I would like to create a hierarchy of output files based on the keys passed to
the reducer. The first folder level is the first few digits of the key, the
next level is the next few, etc. I had written a very ugly hack that achieved
this by passing a filesystem object into the record writer. It seems however
that this use case is what the MultipleOutputs APi was designed to handle. I
began to implement it based on examples I have found but I am getting stuck.
In my Tool I have the following:
----------------
MultipleOutputs.addNamedOutput(job, "namedOutput",
SlightlyModifiedTextOutputFormat.class, keyClass, valueClass);
----------------
In my Reducer I have the following:
----------------
private MultipleOutputs<KeyValue> mo_context;
public void setup(Context context) {
mo_context = new MultipleOutputs<Key, Value>(context);
}
protected void reduce(Key key, Iterable<Value> values, Context context)
throws IOException, InterruptedException {
for(Value value: values) {
//context.write(key, value);
mo_context.write(key, value, key.toString()); // I can change
key.toString() to include the folder tree if needed
context.progress();
}
}
public void cleanup(Context context) throws IOException,
InterruptedException {
if (mo_context != null) {
mo_context.close();
}
}
----------------
When I run it I receive the following stack trace just as reducing begins:
----------------
java.lang.NoSuchMethodError:
org.apache.hadoop.mapreduce.lib.output.FileOutputFormat.setOutputName(Lorg/apache/hadoop/mapreduce/JobContext;Ljava/lang/String;)V
at
org.apache.hadoop.mapreduce.lib.output.MultipleOutputs.getRecordWriter(MultipleOutputs.java:439)
at
org.apache.hadoop.mapreduce.lib.output.MultipleOutputs.write(MultipleOutputs.java:408)
at
xxxxxx.xxxxxxxxxxx.xxxx.xxxxx.xxxxxxxxxxxxxxxxxReducer.reduce(xxxxxxxxxxxxxxxxxReducer.java:54)
at
xxxxxx.xxxxxxxxxxx.xxxx.xxxxx.xxxxxxxxxxxxxxxxxReducer.reduce(xxxxxxxxxxxxxxxxxReducer.java:27)
at org.apache.hadoop.mapreduce.Reducer.run(Reducer.java:176)
at
org.apache.hadoop.mapred.ReduceTask.runNewReducer(ReduceTask.java:566)

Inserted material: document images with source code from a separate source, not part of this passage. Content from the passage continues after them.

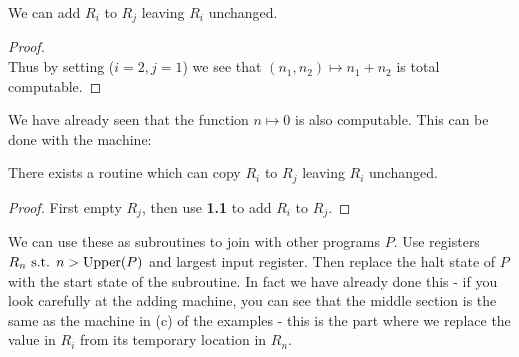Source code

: \documentclass[10pt,a4paper]{article}
\begin{document}
\begin{lemma}
We can add $R_i$ to $R_j$ leaving $R_i$ unchanged.
\end{lemma}
\begin{proof}
\item
\centering
{}\\
Thus by setting ($i=2, j=1$) we see that $(n_1, n_2) \mapsto n_1 + n_2$ is total computable.
\end{proof}
We have already seen that the function $n\mapsto 0$ is also computable. This can be done with the machine:
\begin{center}
\end{center}
\begin{corollary}
There exists a routine which can copy $R_i$ to $R_j$ leaving $R_i$ unchanged.
\end{corollary}
\begin{proof}
First empty $R_j$, then use \textbf{1.1} to add $R_i$ to $R_j$.
\end{proof}
We can use these as subroutines to join with other programs $P$. Use registers $R_n \text{ s.t. } n> \operatorname{Upper}(P)$ and largest input register. Then replace the halt state of $P$ with the start state of the subroutine. In fact we have already done this - if you look carefully at the adding machine, you can see that the middle section is the same as the machine in (c) of the examples - this is the part where we replace the value in $R_i$ from its temporary location in $R_n$.
\end{document}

at org.apache.hadoop.mapred.ReduceTask.run(ReduceTask.java:408)
at
org.apache.hadoop.mapred.LocalJobRunner$Job.run(LocalJobRunner.java:216)
----------------
I must be setting this up incorrectly somehow. Does anyone have a solid example
of using OutputFormats that shows the job setup, reduction, and possibly the
output format, and is using a version around 0.20.205.0?